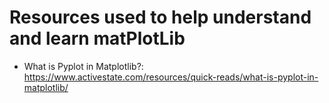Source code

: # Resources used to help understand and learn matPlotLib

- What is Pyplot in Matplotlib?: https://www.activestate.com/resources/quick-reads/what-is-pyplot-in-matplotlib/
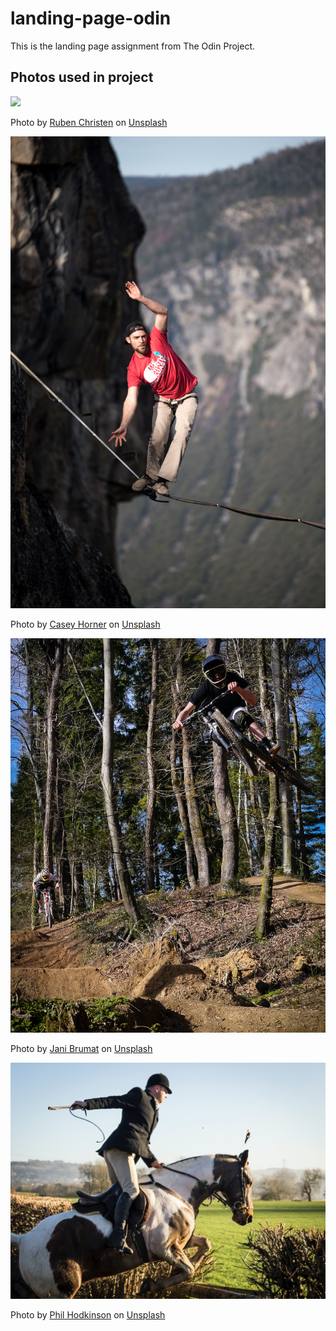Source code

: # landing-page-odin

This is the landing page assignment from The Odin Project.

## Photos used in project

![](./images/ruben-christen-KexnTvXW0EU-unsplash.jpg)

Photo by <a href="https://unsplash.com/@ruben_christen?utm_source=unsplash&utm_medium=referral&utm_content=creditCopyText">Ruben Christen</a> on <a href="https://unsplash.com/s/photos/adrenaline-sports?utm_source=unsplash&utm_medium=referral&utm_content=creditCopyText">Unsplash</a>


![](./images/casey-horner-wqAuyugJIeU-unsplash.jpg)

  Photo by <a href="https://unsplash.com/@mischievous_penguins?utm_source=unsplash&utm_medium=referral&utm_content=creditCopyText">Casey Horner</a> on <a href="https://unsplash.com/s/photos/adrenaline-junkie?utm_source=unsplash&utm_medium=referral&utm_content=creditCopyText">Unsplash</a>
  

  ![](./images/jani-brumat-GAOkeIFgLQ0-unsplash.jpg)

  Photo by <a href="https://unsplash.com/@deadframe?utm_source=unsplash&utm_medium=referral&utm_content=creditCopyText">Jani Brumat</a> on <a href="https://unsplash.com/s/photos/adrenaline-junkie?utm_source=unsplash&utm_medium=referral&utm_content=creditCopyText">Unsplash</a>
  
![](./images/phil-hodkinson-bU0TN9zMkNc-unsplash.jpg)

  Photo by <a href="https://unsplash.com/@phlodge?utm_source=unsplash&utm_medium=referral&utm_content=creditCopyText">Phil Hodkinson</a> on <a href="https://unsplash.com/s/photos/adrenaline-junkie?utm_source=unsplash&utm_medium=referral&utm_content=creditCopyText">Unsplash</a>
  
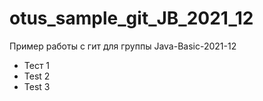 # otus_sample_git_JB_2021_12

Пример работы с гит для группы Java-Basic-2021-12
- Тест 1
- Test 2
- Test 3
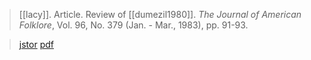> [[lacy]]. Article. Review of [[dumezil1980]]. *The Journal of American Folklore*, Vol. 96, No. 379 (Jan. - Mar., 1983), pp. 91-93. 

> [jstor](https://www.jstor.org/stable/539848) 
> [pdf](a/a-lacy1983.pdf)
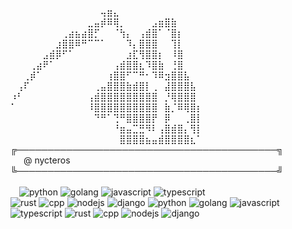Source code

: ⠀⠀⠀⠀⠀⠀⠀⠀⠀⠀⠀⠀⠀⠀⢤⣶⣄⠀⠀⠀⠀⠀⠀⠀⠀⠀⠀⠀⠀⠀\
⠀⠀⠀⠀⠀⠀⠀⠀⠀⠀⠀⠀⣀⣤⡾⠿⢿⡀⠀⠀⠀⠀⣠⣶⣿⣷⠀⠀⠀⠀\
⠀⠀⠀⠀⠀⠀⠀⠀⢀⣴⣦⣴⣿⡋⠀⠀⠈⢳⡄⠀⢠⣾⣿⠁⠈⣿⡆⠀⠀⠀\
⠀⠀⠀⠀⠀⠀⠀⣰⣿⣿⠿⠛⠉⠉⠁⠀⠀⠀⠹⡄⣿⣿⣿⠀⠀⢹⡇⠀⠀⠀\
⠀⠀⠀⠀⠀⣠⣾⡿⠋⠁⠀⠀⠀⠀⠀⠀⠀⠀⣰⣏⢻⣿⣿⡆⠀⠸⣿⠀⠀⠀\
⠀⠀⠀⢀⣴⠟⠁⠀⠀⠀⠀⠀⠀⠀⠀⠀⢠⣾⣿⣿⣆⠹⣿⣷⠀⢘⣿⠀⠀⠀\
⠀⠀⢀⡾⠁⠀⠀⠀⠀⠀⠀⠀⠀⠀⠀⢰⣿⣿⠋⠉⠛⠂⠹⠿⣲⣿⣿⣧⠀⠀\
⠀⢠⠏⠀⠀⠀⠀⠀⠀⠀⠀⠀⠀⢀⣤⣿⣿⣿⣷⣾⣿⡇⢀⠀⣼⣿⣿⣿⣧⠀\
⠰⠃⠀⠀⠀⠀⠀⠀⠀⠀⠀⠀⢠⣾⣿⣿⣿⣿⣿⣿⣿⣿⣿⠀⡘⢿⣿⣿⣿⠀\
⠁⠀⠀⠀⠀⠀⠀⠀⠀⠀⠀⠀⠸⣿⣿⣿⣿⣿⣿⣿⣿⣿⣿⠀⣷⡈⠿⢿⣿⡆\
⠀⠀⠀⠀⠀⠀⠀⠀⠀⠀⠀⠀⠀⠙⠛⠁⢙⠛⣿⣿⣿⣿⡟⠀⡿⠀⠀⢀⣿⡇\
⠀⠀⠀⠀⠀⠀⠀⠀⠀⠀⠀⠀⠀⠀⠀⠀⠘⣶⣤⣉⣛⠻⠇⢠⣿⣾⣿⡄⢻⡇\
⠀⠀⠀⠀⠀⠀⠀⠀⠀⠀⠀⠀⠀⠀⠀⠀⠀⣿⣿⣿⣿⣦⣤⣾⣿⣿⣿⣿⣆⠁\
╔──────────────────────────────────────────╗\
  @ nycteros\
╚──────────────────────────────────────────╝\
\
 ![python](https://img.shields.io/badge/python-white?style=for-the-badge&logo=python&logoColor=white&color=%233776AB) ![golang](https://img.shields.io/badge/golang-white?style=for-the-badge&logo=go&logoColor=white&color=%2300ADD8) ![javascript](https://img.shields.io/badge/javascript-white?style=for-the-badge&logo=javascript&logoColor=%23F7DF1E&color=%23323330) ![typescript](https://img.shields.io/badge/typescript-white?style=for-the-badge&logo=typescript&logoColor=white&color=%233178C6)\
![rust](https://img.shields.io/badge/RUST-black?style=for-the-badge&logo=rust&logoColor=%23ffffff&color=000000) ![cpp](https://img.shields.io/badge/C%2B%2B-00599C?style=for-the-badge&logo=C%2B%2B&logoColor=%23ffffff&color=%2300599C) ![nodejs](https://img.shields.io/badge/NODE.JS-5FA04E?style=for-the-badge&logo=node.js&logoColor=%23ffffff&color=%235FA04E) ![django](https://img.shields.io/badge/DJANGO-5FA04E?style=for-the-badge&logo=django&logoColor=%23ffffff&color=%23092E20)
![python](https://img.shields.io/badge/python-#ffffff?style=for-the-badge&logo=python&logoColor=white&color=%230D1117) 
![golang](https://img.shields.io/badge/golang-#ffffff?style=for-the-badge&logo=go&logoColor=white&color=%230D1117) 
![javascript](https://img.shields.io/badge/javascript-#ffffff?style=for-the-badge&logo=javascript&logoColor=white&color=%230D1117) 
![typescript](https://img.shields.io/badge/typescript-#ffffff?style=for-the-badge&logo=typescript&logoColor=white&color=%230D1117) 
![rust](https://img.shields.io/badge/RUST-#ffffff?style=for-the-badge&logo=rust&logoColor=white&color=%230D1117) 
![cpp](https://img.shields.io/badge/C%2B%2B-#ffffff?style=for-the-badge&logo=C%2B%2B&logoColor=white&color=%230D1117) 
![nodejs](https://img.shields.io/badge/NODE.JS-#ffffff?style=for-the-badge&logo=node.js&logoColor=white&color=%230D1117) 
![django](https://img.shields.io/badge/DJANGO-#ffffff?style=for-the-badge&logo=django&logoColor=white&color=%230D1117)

□ □ □ □ □

_WHAT THE TASK ASKS_: Leaving out all pictures, transcribe the listing exactly.

_OUTPUT OF THE EXERCISE_:
Source code

: # Resources used to help understand and learn matPlotLib

- What is Pyplot in Matplotlib?: https://www.activestate.com/resources/quick-reads/what-is-pyplot-in-matplotlib/
Source code

: # landing-page-odin

This is the landing page assignment from The Odin Project.

## Photos used in project

![](./images/ruben-christen-KexnTvXW0EU-unsplash.jpg)

Photo by <a href="https://unsplash.com/@ruben_christen?utm_source=unsplash&utm_medium=referral&utm_content=creditCopyText">Ruben Christen</a> on <a href="https://unsplash.com/s/photos/adrenaline-sports?utm_source=unsplash&utm_medium=referral&utm_content=creditCopyText">Unsplash</a>


![](./images/casey-horner-wqAuyugJIeU-unsplash.jpg)

  Photo by <a href="https://unsplash.com/@mischievous_penguins?utm_source=unsplash&utm_medium=referral&utm_content=creditCopyText">Casey Horner</a> on <a href="https://unsplash.com/s/photos/adrenaline-junkie?utm_source=unsplash&utm_medium=referral&utm_content=creditCopyText">Unsplash</a>
  

  ![](./images/jani-brumat-GAOkeIFgLQ0-unsplash.jpg)

  Photo by <a href="https://unsplash.com/@deadframe?utm_source=unsplash&utm_medium=referral&utm_content=creditCopyText">Jani Brumat</a> on <a href="https://unsplash.com/s/photos/adrenaline-junkie?utm_source=unsplash&utm_medium=referral&utm_content=creditCopyText">Unsplash</a>
  
![](./images/phil-hodkinson-bU0TN9zMkNc-unsplash.jpg)

  Photo by <a href="https://unsplash.com/@phlodge?utm_source=unsplash&utm_medium=referral&utm_content=creditCopyText">Phil Hodkinson</a> on <a href="https://unsplash.com/s/photos/adrenaline-junkie?utm_source=unsplash&utm_medium=referral&utm_content=creditCopyText">Unsplash</a>
  
 # otus_sample_git_JB_2021_12

Пример работы с гит для группы Java-Basic-2021-12
- Тест 1
- Test 2
- Test 3
> [[lacy]]. Article. Review of [[dumezil1980]]. *The Journal of American Folklore*, Vol. 96, No. 379 (Jan. - Mar., 1983), pp. 91-93. 

> [jstor](https://www.jstor.org/stable/539848) 
> [pdf](a/a-lacy1983.pdf)
Source code

: ⠀⠀⠀⠀⠀⠀⠀⠀⠀⠀⠀⠀⠀⠀⢤⣶⣄⠀⠀⠀⠀⠀⠀⠀⠀⠀⠀⠀⠀⠀\
⠀⠀⠀⠀⠀⠀⠀⠀⠀⠀⠀⠀⣀⣤⡾⠿⢿⡀⠀⠀⠀⠀⣠⣶⣿⣷⠀⠀⠀⠀\
⠀⠀⠀⠀⠀⠀⠀⠀⢀⣴⣦⣴⣿⡋⠀⠀⠈⢳⡄⠀⢠⣾⣿⠁⠈⣿⡆⠀⠀⠀\
⠀⠀⠀⠀⠀⠀⠀⣰⣿⣿⠿⠛⠉⠉⠁⠀⠀⠀⠹⡄⣿⣿⣿⠀⠀⢹⡇⠀⠀⠀\
⠀⠀⠀⠀⠀⣠⣾⡿⠋⠁⠀⠀⠀⠀⠀⠀⠀⠀⣰⣏⢻⣿⣿⡆⠀⠸⣿⠀⠀⠀\
⠀⠀⠀⢀⣴⠟⠁⠀⠀⠀⠀⠀⠀⠀⠀⠀⢠⣾⣿⣿⣆⠹⣿⣷⠀⢘⣿⠀⠀⠀\
⠀⠀⢀⡾⠁⠀⠀⠀⠀⠀⠀⠀⠀⠀⠀⢰⣿⣿⠋⠉⠛⠂⠹⠿⣲⣿⣿⣧⠀⠀\
⠀⢠⠏⠀⠀⠀⠀⠀⠀⠀⠀⠀⠀⢀⣤⣿⣿⣿⣷⣾⣿⡇⢀⠀⣼⣿⣿⣿⣧⠀\
⠰⠃⠀⠀⠀⠀⠀⠀⠀⠀⠀⠀⢠⣾⣿⣿⣿⣿⣿⣿⣿⣿⣿⠀⡘⢿⣿⣿⣿⠀\
⠁⠀⠀⠀⠀⠀⠀⠀⠀⠀⠀⠀⠸⣿⣿⣿⣿⣿⣿⣿⣿⣿⣿⠀⣷⡈⠿⢿⣿⡆\
⠀⠀⠀⠀⠀⠀⠀⠀⠀⠀⠀⠀⠀⠙⠛⠁⢙⠛⣿⣿⣿⣿⡟⠀⡿⠀⠀⢀⣿⡇\
⠀⠀⠀⠀⠀⠀⠀⠀⠀⠀⠀⠀⠀⠀⠀⠀⠘⣶⣤⣉⣛⠻⠇⢠⣿⣾⣿⡄⢻⡇\
⠀⠀⠀⠀⠀⠀⠀⠀⠀⠀⠀⠀⠀⠀⠀⠀⠀⣿⣿⣿⣿⣦⣤⣾⣿⣿⣿⣿⣆⠁\
╔──────────────────────────────────────────╗\
  @ nycteros\
╚──────────────────────────────────────────╝\
\
 ![python](https://img.shields.io/badge/python-white?style=for-the-badge&logo=python&logoColor=white&color=%233776AB) ![golang](https://img.shields.io/badge/golang-white?style=for-the-badge&logo=go&logoColor=white&color=%2300ADD8) ![javascript](https://img.shields.io/badge/javascript-white?style=for-the-badge&logo=javascript&logoColor=%23F7DF1E&color=%23323330) ![typescript](https://img.shields.io/badge/typescript-white?style=for-the-badge&logo=typescript&logoColor=white&color=%233178C6)\
![rust](https://img.shields.io/badge/RUST-black?style=for-the-badge&logo=rust&logoColor=%23ffffff&color=000000) ![cpp](https://img.shields.io/badge/C%2B%2B-00599C?style=for-the-badge&logo=C%2B%2B&logoColor=%23ffffff&color=%2300599C) ![nodejs](https://img.shields.io/badge/NODE.JS-5FA04E?style=for-the-badge&logo=node.js&logoColor=%23ffffff&color=%235FA04E) ![django](https://img.shields.io/badge/DJANGO-5FA04E?style=for-the-badge&logo=django&logoColor=%23ffffff&color=%23092E20)
![python](https://img.shields.io/badge/python-#ffffff?style=for-the-badge&logo=python&logoColor=white&color=%230D1117) 
![golang](https://img.shields.io/badge/golang-#ffffff?style=for-the-badge&logo=go&logoColor=white&color=%230D1117) 
![javascript](https://img.shields.io/badge/javascript-#ffffff?style=for-the-badge&logo=javascript&logoColor=white&color=%230D1117) 
![typescript](https://img.shields.io/badge/typescript-#ffffff?style=for-the-badge&logo=typescript&logoColor=white&color=%230D1117) 
![rust](https://img.shields.io/badge/RUST-#ffffff?style=for-the-badge&logo=rust&logoColor=white&color=%230D1117) 
![cpp](https://img.shields.io/badge/C%2B%2B-#ffffff?style=for-the-badge&logo=C%2B%2B&logoColor=white&color=%230D1117) 
![nodejs](https://img.shields.io/badge/NODE.JS-#ffffff?style=for-the-badge&logo=node.js&logoColor=white&color=%230D1117) 
![django](https://img.shields.io/badge/DJANGO-#ffffff?style=for-the-badge&logo=django&logoColor=white&color=%230D1117)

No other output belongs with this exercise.